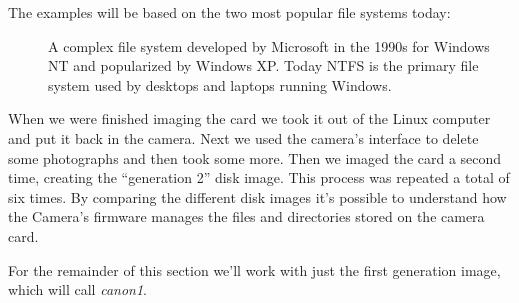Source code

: The
examples will be based on the two most popular file systems today:
\begin{description}
\item[
\item[NTFS (New Technology File System)] A complex file system developed by Microsoft in
the 1990s for Windows NT and popularized by Windows XP. Today NTFS is
the primary file system used by desktops and laptops running Windows.
\end{description}




When we were finished imaging the card we took it out of the Linux
computer and put it back in the camera. Next we used the camera's
interface to delete some photographs and then took some more. Then we
imaged the card a second time, creating the ``generation 2'' disk
image. This process was repeated a total of six times. By comparing
the different disk images it's possible to understand how the Camera's
firmware manages the files and directories stored on the camera card.

For the remainder of this section we'll work with just the first
generation image, which will call \emph{canon1}. 



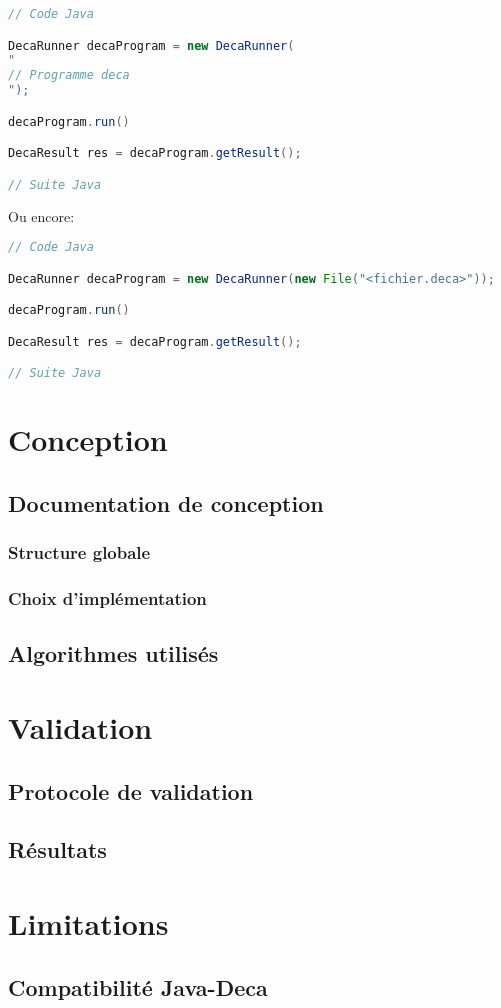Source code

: \documentclass[12pt, a4paper, one side]{article}
\begin{document}
\begin{lstlisting}[language=java]
// Code Java

DecaRunner decaProgram = new DecaRunner(
"
// Programme deca
");

decaProgram.run()

DecaResult res = decaProgram.getResult();

// Suite Java
\end{lstlisting}

 Ou encore:
\begin{lstlisting}[language=java]
// Code Java

DecaRunner decaProgram = new DecaRunner(new File("<fichier.deca>"));

decaProgram.run()

DecaResult res = decaProgram.getResult();

// Suite Java
\end{lstlisting}

\section{Conception}
    \subsection{Documentation de conception}
        \subsubsection{Structure globale}
        \subsubsection{Choix d'implémentation}
    \subsection{Algorithmes utilisés}

\section{Validation}
    \subsection{Protocole de validation}
    \subsection{Résultats}

\section{Limitations}
    \subsection{Compatibilité Java-Deca}

\printbibliography
\end{document}
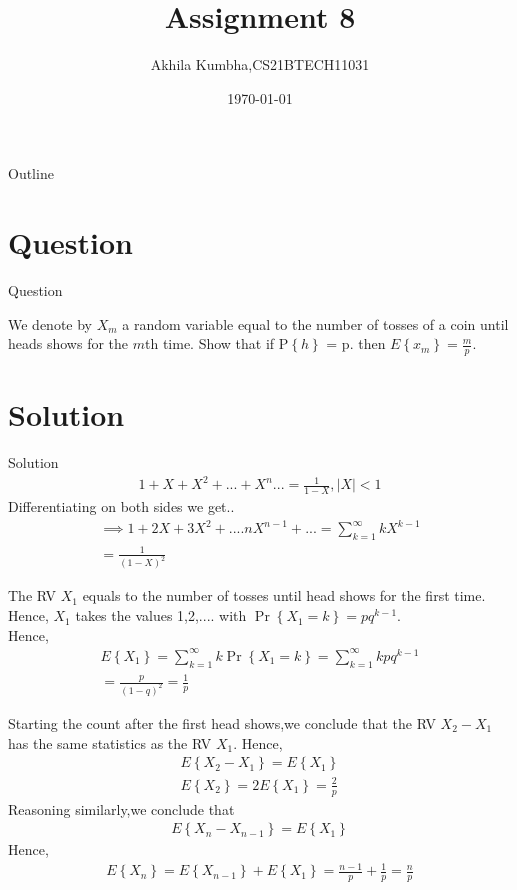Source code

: \documentclass{beamer}
\title{Assignment 8}
\author{Akhila Kumbha,CS21BTECH11031}
\date{\today}
\providecommand{\brak}[1]{\ensuremath{\left(#1\right)}}
\providecommand{\cbrak}[1]{\ensuremath{\left\{#1\right\}}}
\providecommand{\pd}[1]{\ensuremath{\Pr\left\{#1\right\}}}
\begin{document}
\begin{frame}
    \titlepage 
\end{frame}

\logo{}

\begin{frame}{Outline}
    \tableofcontents
\end{frame}


\section{Question}
\begin{frame}{Question}

We denote by $X_m$ a random variable equal to the number of tosses of a coin until heads shows 
for the $m$th time. Show that if P\cbrak{h} = p. then $E\cbrak{x_m}=\frac{m}{p}$. \\ 

\end{frame}


\section{Solution}
\begin{frame}{Solution}
\begin{align}
    1+X+X^2+...+X^n...=\frac{1}{1-X} ,|X| < 1
\end{align}
Differentiating on both sides we get..
\begin{align}
    \implies 1+2X+3X^2+....nX^{n-1}+...=\sum_{k=1}^\infty kX^{k-1}\\=\frac{1}{\brak{1-X}^2}
\end{align}
\end{frame} 

\begin{frame}
 The RV $X_1$ equals to the number of tosses until head shows for the first time.\\Hence, $X_1$ takes the values 1,2,.... with  $\pd{X_1=k}=pq^{k-1}$. \\Hence,
\begin{align}
    E\cbrak{X_1}=\sum_{k=1}^\infty k\pd{X_1= k}=\sum_{k=1}^\infty kpq^{k-1}\\
    =\frac{p}{(1-q)^2}=\frac{1}{p}
\end{align}
\end{frame}
\begin{frame}
Starting the count after the first head shows,we conclude that the RV $X_2-X_1$ has the same statistics as the RV $X_1$. Hence, 
\begin{align}
   E\cbrak{X_2-X_1}=E\cbrak{X_1}\\
   E\cbrak{X_2}=2E\cbrak{X_1}=\frac{2}{p}
\end{align}
Reasoning similarly,we conclude that 
\begin{align}
    E\cbrak{X_n-X_{n-1}}=E\cbrak{X_1}
\end{align}
Hence,
\begin{align}
    E\cbrak{X_n}=E\cbrak{X_{n-1}}+E\cbrak{X_1}=\frac{n-1}{p}+\frac{1}{p}=\frac{n}{p}
\end{align}
\end{frame}
\end{document}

• • •

Directions: Your answer must be an exact copy of the listing, minus its pictures.

Response:
Source code

: The
examples will be based on the two most popular file systems today:
\begin{description}
\item[
\item[NTFS (New Technology File System)] A complex file system developed by Microsoft in
the 1990s for Windows NT and popularized by Windows XP. Today NTFS is
the primary file system used by desktops and laptops running Windows.
\end{description}




When we were finished imaging the card we took it out of the Linux
computer and put it back in the camera. Next we used the camera's
interface to delete some photographs and then took some more. Then we
imaged the card a second time, creating the ``generation 2'' disk
image. This process was repeated a total of six times. By comparing
the different disk images it's possible to understand how the Camera's
firmware manages the files and directories stored on the camera card.

For the remainder of this section we'll work with just the first
generation image, which will call \emph{canon1}. 



Source code

: \documentclass[12pt, a4paper, one side]{article}
\begin{document}
\begin{lstlisting}[language=java]
// Code Java

DecaRunner decaProgram = new DecaRunner(
"
// Programme deca
");

decaProgram.run()

DecaResult res = decaProgram.getResult();

// Suite Java
\end{lstlisting}

 Ou encore:
\begin{lstlisting}[language=java]
// Code Java

DecaRunner decaProgram = new DecaRunner(new File("<fichier.deca>"));

decaProgram.run()

DecaResult res = decaProgram.getResult();

// Suite Java
\end{lstlisting}

\section{Conception}
    \subsection{Documentation de conception}
        \subsubsection{Structure globale}
        \subsubsection{Choix d'implémentation}
    \subsection{Algorithmes utilisés}

\section{Validation}
    \subsection{Protocole de validation}
    \subsection{Résultats}

\section{Limitations}
    \subsection{Compatibilité Java-Deca}

\printbibliography
\end{document}
Source code

: \documentclass{beamer}
\title{Assignment 8}
\author{Akhila Kumbha,CS21BTECH11031}
\date{\today}
\providecommand{\brak}[1]{\ensuremath{\left(#1\right)}}
\providecommand{\cbrak}[1]{\ensuremath{\left\{#1\right\}}}
\providecommand{\pd}[1]{\ensuremath{\Pr\left\{#1\right\}}}
\begin{document}
\begin{frame}
    \titlepage 
\end{frame}

\logo{}

\begin{frame}{Outline}
    \tableofcontents
\end{frame}


\section{Question}
\begin{frame}{Question}

We denote by $X_m$ a random variable equal to the number of tosses of a coin until heads shows 
for the $m$th time. Show that if P\cbrak{h} = p. then $E\cbrak{x_m}=\frac{m}{p}$. \\ 

\end{frame}


\section{Solution}
\begin{frame}{Solution}
\begin{align}
    1+X+X^2+...+X^n...=\frac{1}{1-X} ,|X| < 1
\end{align}
Differentiating on both sides we get..
\begin{align}
    \implies 1+2X+3X^2+....nX^{n-1}+...=\sum_{k=1}^\infty kX^{k-1}\\=\frac{1}{\brak{1-X}^2}
\end{align}
\end{frame} 

\begin{frame}
 The RV $X_1$ equals to the number of tosses until head shows for the first time.\\Hence, $X_1$ takes the values 1,2,.... with  $\pd{X_1=k}=pq^{k-1}$. \\Hence,
\begin{align}
    E\cbrak{X_1}=\sum_{k=1}^\infty k\pd{X_1= k}=\sum_{k=1}^\infty kpq^{k-1}\\
    =\frac{p}{(1-q)^2}=\frac{1}{p}
\end{align}
\end{frame}
\begin{frame}
Starting the count after the first head shows,we conclude that the RV $X_2-X_1$ has the same statistics as the RV $X_1$. Hence, 
\begin{align}
   E\cbrak{X_2-X_1}=E\cbrak{X_1}\\
   E\cbrak{X_2}=2E\cbrak{X_1}=\frac{2}{p}
\end{align}
Reasoning similarly,we conclude that 
\begin{align}
    E\cbrak{X_n-X_{n-1}}=E\cbrak{X_1}
\end{align}
Hence,
\begin{align}
    E\cbrak{X_n}=E\cbrak{X_{n-1}}+E\cbrak{X_1}=\frac{n-1}{p}+\frac{1}{p}=\frac{n}{p}
\end{align}
\end{frame}
\end{document}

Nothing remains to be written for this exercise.